-------- GIVEN DATA

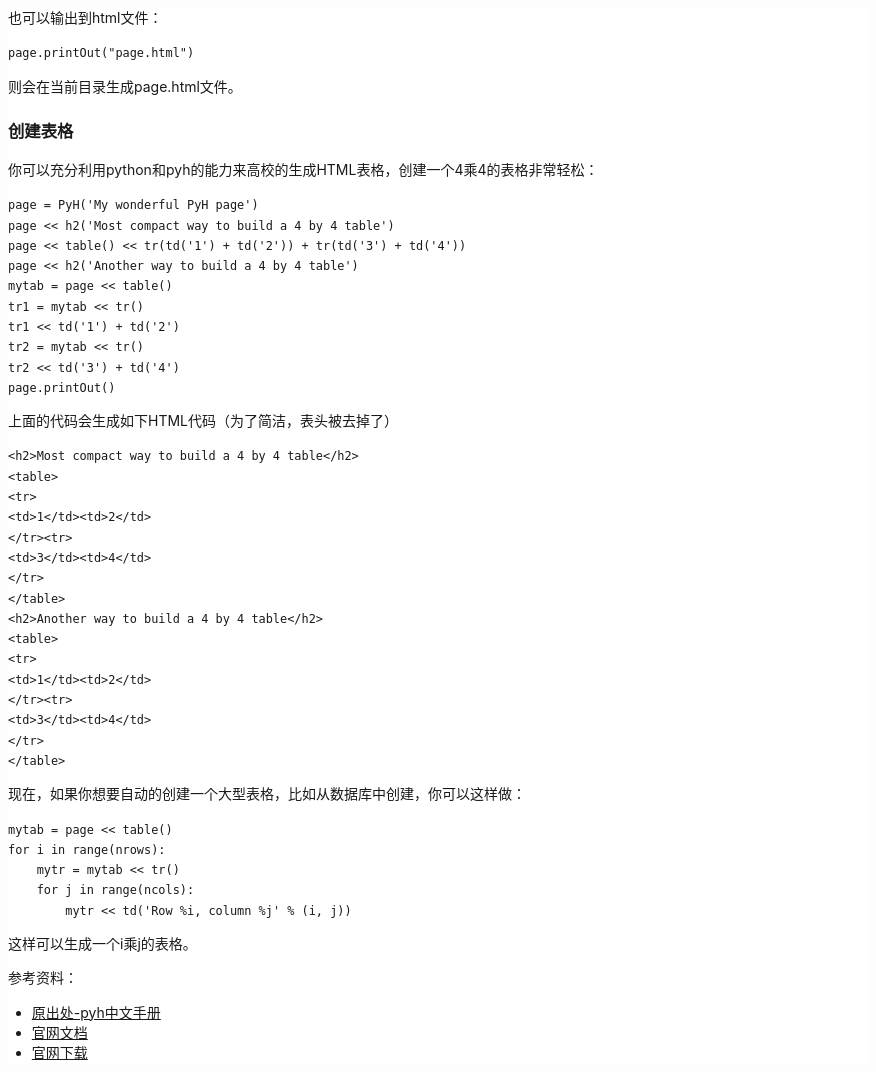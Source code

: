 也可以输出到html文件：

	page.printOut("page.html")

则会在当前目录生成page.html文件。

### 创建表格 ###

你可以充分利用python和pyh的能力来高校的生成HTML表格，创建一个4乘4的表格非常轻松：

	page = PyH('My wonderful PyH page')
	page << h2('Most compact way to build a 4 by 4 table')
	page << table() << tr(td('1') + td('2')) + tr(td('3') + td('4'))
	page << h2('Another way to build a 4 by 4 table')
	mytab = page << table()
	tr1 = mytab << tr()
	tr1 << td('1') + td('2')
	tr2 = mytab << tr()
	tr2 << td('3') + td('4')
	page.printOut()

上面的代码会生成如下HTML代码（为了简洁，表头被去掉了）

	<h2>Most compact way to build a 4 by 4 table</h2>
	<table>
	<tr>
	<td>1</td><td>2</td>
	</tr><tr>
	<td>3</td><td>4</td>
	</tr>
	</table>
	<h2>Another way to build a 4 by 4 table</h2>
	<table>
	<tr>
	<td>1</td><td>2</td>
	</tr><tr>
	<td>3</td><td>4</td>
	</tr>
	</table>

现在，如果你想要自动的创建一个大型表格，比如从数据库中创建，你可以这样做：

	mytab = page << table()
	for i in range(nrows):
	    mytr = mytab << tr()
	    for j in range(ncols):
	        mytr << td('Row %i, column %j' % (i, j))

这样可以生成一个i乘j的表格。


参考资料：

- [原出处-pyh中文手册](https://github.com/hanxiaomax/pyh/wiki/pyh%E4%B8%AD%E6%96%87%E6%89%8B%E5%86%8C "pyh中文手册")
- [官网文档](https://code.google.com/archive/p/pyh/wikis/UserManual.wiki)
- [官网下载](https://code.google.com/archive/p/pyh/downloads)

----------------
-------- GIVEN DATA

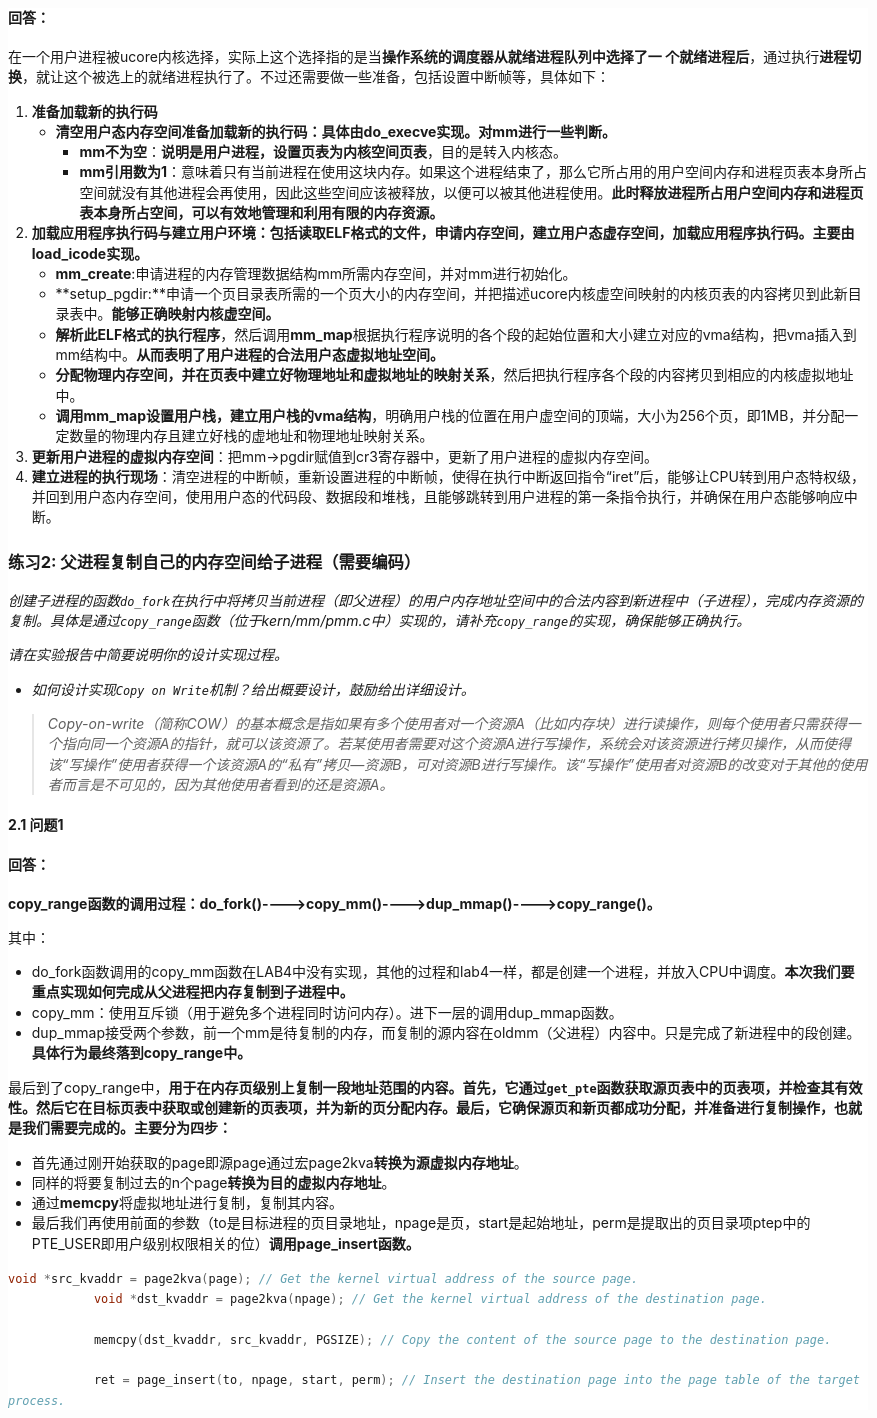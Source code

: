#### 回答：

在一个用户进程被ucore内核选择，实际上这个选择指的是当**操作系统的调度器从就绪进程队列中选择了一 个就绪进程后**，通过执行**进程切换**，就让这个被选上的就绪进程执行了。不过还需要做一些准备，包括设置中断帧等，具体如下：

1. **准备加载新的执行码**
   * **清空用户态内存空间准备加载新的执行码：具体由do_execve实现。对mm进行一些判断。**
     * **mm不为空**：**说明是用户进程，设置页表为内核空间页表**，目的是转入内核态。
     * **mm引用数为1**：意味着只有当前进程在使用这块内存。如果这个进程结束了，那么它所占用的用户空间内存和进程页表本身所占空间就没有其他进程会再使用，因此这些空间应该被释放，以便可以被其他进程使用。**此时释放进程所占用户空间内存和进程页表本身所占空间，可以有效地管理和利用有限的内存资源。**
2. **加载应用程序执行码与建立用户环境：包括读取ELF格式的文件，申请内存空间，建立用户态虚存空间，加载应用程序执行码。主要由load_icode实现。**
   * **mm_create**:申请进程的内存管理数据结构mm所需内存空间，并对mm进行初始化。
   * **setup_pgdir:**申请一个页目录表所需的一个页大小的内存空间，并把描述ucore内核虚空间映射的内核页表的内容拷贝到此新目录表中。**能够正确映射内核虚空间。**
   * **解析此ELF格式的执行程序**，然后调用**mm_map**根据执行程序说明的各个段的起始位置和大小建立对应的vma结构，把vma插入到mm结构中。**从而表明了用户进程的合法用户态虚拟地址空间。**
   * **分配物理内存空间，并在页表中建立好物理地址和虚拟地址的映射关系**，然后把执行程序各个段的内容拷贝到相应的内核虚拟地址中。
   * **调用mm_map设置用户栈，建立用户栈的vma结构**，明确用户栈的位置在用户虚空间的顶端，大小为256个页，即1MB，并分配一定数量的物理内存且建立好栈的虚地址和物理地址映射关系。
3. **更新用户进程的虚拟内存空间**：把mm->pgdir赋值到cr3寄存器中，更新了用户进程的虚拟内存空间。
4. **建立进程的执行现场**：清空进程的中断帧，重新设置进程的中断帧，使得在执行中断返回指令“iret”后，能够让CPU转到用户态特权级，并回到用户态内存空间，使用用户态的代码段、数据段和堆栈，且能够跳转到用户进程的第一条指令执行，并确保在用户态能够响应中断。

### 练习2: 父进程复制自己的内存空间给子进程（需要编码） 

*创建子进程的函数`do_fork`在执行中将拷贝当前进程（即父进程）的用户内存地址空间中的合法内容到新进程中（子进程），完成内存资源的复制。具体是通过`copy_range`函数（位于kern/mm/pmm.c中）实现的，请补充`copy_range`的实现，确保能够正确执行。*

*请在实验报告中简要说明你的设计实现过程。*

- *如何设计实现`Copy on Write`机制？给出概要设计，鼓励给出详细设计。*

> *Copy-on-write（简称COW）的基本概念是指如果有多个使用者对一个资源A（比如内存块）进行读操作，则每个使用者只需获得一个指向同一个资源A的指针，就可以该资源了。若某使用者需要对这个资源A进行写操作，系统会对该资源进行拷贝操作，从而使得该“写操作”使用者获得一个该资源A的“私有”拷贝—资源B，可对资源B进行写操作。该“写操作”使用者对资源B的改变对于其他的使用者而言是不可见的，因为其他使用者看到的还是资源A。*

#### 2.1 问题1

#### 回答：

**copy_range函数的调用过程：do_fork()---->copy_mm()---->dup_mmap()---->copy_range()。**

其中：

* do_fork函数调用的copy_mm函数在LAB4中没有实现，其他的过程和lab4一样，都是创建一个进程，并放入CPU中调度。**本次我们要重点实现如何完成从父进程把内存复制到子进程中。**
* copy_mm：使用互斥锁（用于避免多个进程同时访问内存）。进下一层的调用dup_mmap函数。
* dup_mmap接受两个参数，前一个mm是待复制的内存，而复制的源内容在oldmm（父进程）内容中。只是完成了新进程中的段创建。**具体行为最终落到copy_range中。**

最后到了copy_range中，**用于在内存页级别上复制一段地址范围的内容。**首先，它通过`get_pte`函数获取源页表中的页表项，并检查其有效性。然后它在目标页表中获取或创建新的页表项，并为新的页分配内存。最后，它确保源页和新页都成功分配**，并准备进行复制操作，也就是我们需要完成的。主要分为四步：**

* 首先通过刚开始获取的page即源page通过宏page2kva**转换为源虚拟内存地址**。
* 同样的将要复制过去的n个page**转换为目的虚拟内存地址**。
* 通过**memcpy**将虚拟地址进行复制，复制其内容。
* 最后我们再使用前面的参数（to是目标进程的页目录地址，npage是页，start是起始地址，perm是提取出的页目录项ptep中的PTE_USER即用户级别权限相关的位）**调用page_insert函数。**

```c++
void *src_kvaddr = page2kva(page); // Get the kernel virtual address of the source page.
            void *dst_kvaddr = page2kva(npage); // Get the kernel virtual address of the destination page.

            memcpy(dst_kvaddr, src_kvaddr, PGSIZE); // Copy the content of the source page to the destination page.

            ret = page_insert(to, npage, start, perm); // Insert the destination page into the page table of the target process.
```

----------------

WHAT NEEDS TO BE DONE = Which lines contain "archive"? Copy each of them from the listing.

WRITTEN ANSWER =
- [官网文档](https://code.google.com/archive/p/pyh/wikis/UserManual.wiki)
- [官网下载](https://code.google.com/archive/p/pyh/downloads)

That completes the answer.